[[ SUPPLIED RECORDS, beginning ]]

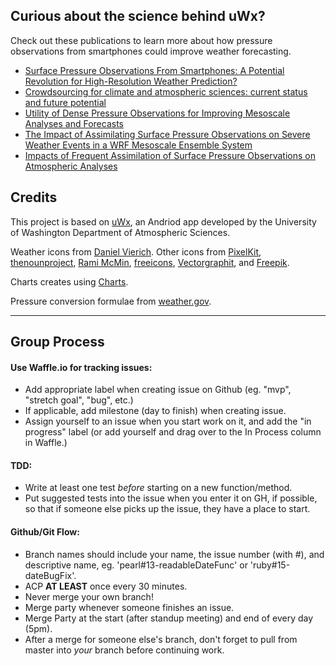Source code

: ## Curious about the science behind uWx?

Check out these publications to learn more about how pressure observations from smartphones could improve weather forecasting.

* [Surface Pressure Observations From Smartphones: A Potential Revolution for High-Resolution Weather Prediction?](http://journals.ametsoc.org/doi/abs/10.1175/BAMS-D-13-00188.1)
* [Crowdsourcing for climate and atmospheric sciences: current status and future potential](http://onlinelibrary.wiley.com/doi/10.1002/joc.4210/abstract)
* [Utility of Dense Pressure Observations for Improving Mesoscale Analyses and Forecasts](http://journals.ametsoc.org/doi/citedby/10.1175/MWR-D-13-00269.1)
* [The Impact of Assimilating Surface Pressure Observations on Severe Weather Events in a WRF Mesoscale Ensemble System](http://journals.ametsoc.org/doi/abs/10.1175/2009MWR3042.1)
* [Impacts of Frequent Assimilation of Surface Pressure Observations on Atmospheric Analyses](http://journals.ametsoc.org/doi/abs/10.1175/MWR-D-14-00097.1)


## Credits

This project is based on [uWx](https://www.cmetwx.com/), an Andriod app developed by the University of Washington Department of Atmospheric Sciences.

Weather icons from [Daniel Vierich](http://www.danvierich.de/weather/). Other icons from [PixelKit](http://www.iconarchive.com/show/swanky-outlines-icons-by-pixelkit/15-Light-Bulb-icon.html), [thenounproject](https://thenounproject.com/term/barometer/1841/), [Rami McMin](http://www.flaticon.com/free-icon/winds-symbol_53372), [freeicons](http://www.freeiconspng.com/free-images/timer-icon-7808), [Vectorgraphit](http://www.flaticon.com/free-icon/2-drops_15553), and [Freepik](http://www.flaticon.com/authors/freepik).

Charts creates using [Charts](https://github.com/danielgindi/Charts).

Pressure conversion formulae from [weather.gov](https://www.weather.gov/media/epz/wxcalc/pressureConversion.pdf).

---

## Group Process

#### Use Waffle.io for tracking issues:

* Add appropriate label when creating issue on Github (eg. "mvp", "stretch goal", "bug", etc.)
* If applicable, add milestone (day to finish) when creating issue.
* Assign yourself to an issue when you start work on it, and add the "in progress" label (or add yourself and drag over to the In Process column in Waffle.)

#### TDD:

* Write at least one test *before* starting on a new function/method.
* Put suggested tests into the issue when you enter it on GH, if possible, so that if someone else picks up the issue, they have a place to start.

#### Github/Git Flow:

* Branch names should include your name, the issue number (with #), and descriptive name, eg. 'pearl#13-readableDateFunc' or 'ruby#15-dateBugFix'.
* ACP **AT LEAST** once every 30 minutes.
* Never merge your own branch!
* Merge party whenever someone finishes an issue.
* Merge Party at the start (after standup meeting) and end of every day (5pm).
* After a merge for someone else's branch, don't forget to pull from master into *your* branch before continuing work.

[[ SUPPLIED RECORDS, end ]]

**WHAT YOU WILL DO:**
When you reach the line in the material above that holds "science behind uWx?", begin reproducing lines exactly, and stop after the line that holds "[Crowdsourcing for climate".

**TASK SOLUTION:**
: ## Curious about the science behind uWx?

Check out these publications to learn more about how pressure observations from smartphones could improve weather forecasting.

* [Surface Pressure Observations From Smartphones: A Potential Revolution for High-Resolution Weather Prediction?](http://journals.ametsoc.org/doi/abs/10.1175/BAMS-D-13-00188.1)
* [Crowdsourcing for climate and atmospheric sciences: current status and future potential](http://onlinelibrary.wiley.com/doi/10.1002/joc.4210/abstract)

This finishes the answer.